[Information supplied — start]

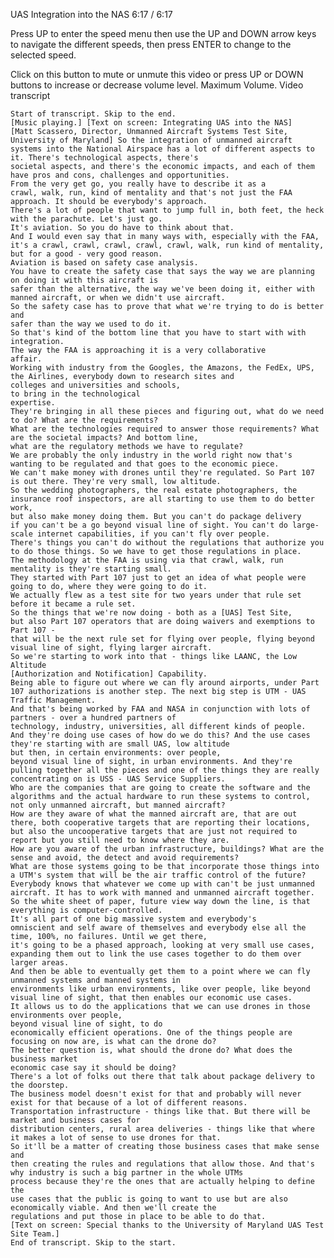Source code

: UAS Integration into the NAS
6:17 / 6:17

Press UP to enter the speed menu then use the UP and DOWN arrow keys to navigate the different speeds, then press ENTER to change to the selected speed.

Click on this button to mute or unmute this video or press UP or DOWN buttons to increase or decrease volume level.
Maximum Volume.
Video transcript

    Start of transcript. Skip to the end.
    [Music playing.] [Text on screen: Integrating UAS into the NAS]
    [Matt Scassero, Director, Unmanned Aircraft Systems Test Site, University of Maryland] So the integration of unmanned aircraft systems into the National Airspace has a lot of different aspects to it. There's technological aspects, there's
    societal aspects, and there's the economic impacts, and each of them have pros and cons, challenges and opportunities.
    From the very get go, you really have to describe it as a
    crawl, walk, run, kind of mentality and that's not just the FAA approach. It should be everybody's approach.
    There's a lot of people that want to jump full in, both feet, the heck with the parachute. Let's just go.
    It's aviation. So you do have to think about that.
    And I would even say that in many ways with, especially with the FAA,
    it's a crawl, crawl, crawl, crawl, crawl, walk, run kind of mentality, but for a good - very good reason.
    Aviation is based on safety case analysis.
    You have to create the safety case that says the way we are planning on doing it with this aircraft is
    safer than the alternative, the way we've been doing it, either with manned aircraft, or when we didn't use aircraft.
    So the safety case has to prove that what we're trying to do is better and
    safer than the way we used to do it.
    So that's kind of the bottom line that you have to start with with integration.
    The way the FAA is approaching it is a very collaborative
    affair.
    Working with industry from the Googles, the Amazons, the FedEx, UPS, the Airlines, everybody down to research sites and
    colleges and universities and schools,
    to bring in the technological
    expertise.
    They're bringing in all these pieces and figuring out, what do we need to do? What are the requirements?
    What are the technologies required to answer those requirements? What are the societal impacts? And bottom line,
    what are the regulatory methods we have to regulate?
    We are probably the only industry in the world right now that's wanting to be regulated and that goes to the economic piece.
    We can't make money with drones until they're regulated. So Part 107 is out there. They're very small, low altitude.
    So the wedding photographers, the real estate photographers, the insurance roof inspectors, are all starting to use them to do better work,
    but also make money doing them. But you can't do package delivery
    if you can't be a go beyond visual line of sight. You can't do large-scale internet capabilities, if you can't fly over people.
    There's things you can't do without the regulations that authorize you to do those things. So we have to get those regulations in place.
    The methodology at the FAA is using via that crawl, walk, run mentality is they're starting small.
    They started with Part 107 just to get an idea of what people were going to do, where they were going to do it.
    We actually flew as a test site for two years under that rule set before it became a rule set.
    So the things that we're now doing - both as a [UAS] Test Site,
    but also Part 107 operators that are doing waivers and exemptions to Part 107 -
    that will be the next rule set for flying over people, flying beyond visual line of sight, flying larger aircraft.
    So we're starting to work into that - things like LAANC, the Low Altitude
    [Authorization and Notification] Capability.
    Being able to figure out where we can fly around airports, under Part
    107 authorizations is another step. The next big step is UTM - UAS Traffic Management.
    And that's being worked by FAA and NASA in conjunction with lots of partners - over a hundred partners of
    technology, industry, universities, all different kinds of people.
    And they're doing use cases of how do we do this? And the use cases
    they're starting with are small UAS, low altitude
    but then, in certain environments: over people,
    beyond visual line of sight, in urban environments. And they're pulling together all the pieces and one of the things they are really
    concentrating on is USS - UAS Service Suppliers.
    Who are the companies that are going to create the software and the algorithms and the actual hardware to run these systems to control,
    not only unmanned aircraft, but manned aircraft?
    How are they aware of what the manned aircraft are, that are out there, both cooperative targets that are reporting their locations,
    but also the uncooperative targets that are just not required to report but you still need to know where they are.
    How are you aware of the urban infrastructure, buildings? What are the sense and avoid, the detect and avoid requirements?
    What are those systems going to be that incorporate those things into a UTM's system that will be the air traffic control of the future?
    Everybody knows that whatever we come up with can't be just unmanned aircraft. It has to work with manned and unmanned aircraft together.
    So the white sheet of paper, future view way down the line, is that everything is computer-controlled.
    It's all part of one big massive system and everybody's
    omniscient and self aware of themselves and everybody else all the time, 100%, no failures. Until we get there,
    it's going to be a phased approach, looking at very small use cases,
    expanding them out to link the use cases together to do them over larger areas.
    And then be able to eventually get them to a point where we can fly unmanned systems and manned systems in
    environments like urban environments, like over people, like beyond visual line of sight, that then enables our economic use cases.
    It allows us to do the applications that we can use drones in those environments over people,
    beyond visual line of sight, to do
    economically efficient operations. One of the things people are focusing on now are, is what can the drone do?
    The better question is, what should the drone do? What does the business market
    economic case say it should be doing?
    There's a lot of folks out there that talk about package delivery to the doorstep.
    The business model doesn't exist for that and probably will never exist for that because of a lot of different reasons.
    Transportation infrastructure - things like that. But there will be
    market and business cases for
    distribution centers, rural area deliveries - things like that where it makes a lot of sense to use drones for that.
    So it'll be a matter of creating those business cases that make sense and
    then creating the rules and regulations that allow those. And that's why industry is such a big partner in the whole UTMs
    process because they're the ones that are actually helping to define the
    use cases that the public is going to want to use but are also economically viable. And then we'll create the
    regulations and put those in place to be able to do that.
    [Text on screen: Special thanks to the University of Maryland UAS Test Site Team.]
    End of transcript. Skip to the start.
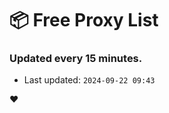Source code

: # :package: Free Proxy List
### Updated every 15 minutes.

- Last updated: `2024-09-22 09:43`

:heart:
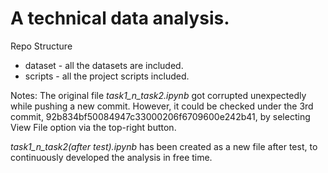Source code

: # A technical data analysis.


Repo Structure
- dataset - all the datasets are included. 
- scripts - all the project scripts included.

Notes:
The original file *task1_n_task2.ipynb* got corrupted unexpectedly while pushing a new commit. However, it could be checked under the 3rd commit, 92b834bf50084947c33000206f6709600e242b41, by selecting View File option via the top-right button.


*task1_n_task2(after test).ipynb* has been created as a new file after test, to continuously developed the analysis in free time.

[Information supplied — finish]

What this task involves:
Pictures in the data above should not be copied; transcribe everything else exactly.

Result of this exercise:
Source code

: UAS Integration into the NAS
6:17 / 6:17

Press UP to enter the speed menu then use the UP and DOWN arrow keys to navigate the different speeds, then press ENTER to change to the selected speed.

Click on this button to mute or unmute this video or press UP or DOWN buttons to increase or decrease volume level.
Maximum Volume.
Video transcript

    Start of transcript. Skip to the end.
    [Music playing.] [Text on screen: Integrating UAS into the NAS]
    [Matt Scassero, Director, Unmanned Aircraft Systems Test Site, University of Maryland] So the integration of unmanned aircraft systems into the National Airspace has a lot of different aspects to it. There's technological aspects, there's
    societal aspects, and there's the economic impacts, and each of them have pros and cons, challenges and opportunities.
    From the very get go, you really have to describe it as a
    crawl, walk, run, kind of mentality and that's not just the FAA approach. It should be everybody's approach.
    There's a lot of people that want to jump full in, both feet, the heck with the parachute. Let's just go.
    It's aviation. So you do have to think about that.
    And I would even say that in many ways with, especially with the FAA,
    it's a crawl, crawl, crawl, crawl, crawl, walk, run kind of mentality, but for a good - very good reason.
    Aviation is based on safety case analysis.
    You have to create the safety case that says the way we are planning on doing it with this aircraft is
    safer than the alternative, the way we've been doing it, either with manned aircraft, or when we didn't use aircraft.
    So the safety case has to prove that what we're trying to do is better and
    safer than the way we used to do it.
    So that's kind of the bottom line that you have to start with with integration.
    The way the FAA is approaching it is a very collaborative
    affair.
    Working with industry from the Googles, the Amazons, the FedEx, UPS, the Airlines, everybody down to research sites and
    colleges and universities and schools,
    to bring in the technological
    expertise.
    They're bringing in all these pieces and figuring out, what do we need to do? What are the requirements?
    What are the technologies required to answer those requirements? What are the societal impacts? And bottom line,
    what are the regulatory methods we have to regulate?
    We are probably the only industry in the world right now that's wanting to be regulated and that goes to the economic piece.
    We can't make money with drones until they're regulated. So Part 107 is out there. They're very small, low altitude.
    So the wedding photographers, the real estate photographers, the insurance roof inspectors, are all starting to use them to do better work,
    but also make money doing them. But you can't do package delivery
    if you can't be a go beyond visual line of sight. You can't do large-scale internet capabilities, if you can't fly over people.
    There's things you can't do without the regulations that authorize you to do those things. So we have to get those regulations in place.
    The methodology at the FAA is using via that crawl, walk, run mentality is they're starting small.
    They started with Part 107 just to get an idea of what people were going to do, where they were going to do it.
    We actually flew as a test site for two years under that rule set before it became a rule set.
    So the things that we're now doing - both as a [UAS] Test Site,
    but also Part 107 operators that are doing waivers and exemptions to Part 107 -
    that will be the next rule set for flying over people, flying beyond visual line of sight, flying larger aircraft.
    So we're starting to work into that - things like LAANC, the Low Altitude
    [Authorization and Notification] Capability.
    Being able to figure out where we can fly around airports, under Part
    107 authorizations is another step. The next big step is UTM - UAS Traffic Management.
    And that's being worked by FAA and NASA in conjunction with lots of partners - over a hundred partners of
    technology, industry, universities, all different kinds of people.
    And they're doing use cases of how do we do this? And the use cases
    they're starting with are small UAS, low altitude
    but then, in certain environments: over people,
    beyond visual line of sight, in urban environments. And they're pulling together all the pieces and one of the things they are really
    concentrating on is USS - UAS Service Suppliers.
    Who are the companies that are going to create the software and the algorithms and the actual hardware to run these systems to control,
    not only unmanned aircraft, but manned aircraft?
    How are they aware of what the manned aircraft are, that are out there, both cooperative targets that are reporting their locations,
    but also the uncooperative targets that are just not required to report but you still need to know where they are.
    How are you aware of the urban infrastructure, buildings? What are the sense and avoid, the detect and avoid requirements?
    What are those systems going to be that incorporate those things into a UTM's system that will be the air traffic control of the future?
    Everybody knows that whatever we come up with can't be just unmanned aircraft. It has to work with manned and unmanned aircraft together.
    So the white sheet of paper, future view way down the line, is that everything is computer-controlled.
    It's all part of one big massive system and everybody's
    omniscient and self aware of themselves and everybody else all the time, 100%, no failures. Until we get there,
    it's going to be a phased approach, looking at very small use cases,
    expanding them out to link the use cases together to do them over larger areas.
    And then be able to eventually get them to a point where we can fly unmanned systems and manned systems in
    environments like urban environments, like over people, like beyond visual line of sight, that then enables our economic use cases.
    It allows us to do the applications that we can use drones in those environments over people,
    beyond visual line of sight, to do
    economically efficient operations. One of the things people are focusing on now are, is what can the drone do?
    The better question is, what should the drone do? What does the business market
    economic case say it should be doing?
    There's a lot of folks out there that talk about package delivery to the doorstep.
    The business model doesn't exist for that and probably will never exist for that because of a lot of different reasons.
    Transportation infrastructure - things like that. But there will be
    market and business cases for
    distribution centers, rural area deliveries - things like that where it makes a lot of sense to use drones for that.
    So it'll be a matter of creating those business cases that make sense and
    then creating the rules and regulations that allow those. And that's why industry is such a big partner in the whole UTMs
    process because they're the ones that are actually helping to define the
    use cases that the public is going to want to use but are also economically viable. And then we'll create the
    regulations and put those in place to be able to do that.
    [Text on screen: Special thanks to the University of Maryland UAS Test Site Team.]
    End of transcript. Skip to the start.
Source code

: # :package: Free Proxy List
### Updated every 15 minutes.

- Last updated: `2024-09-22 09:43`

:heart:
Source code

: # A technical data analysis.


Repo Structure
- dataset - all the datasets are included. 
- scripts - all the project scripts included.

Notes:
The original file *task1_n_task2.ipynb* got corrupted unexpectedly while pushing a new commit. However, it could be checked under the 3rd commit, 92b834bf50084947c33000206f6709600e242b41, by selecting View File option via the top-right button.


*task1_n_task2(after test).ipynb* has been created as a new file after test, to continuously developed the analysis in free time.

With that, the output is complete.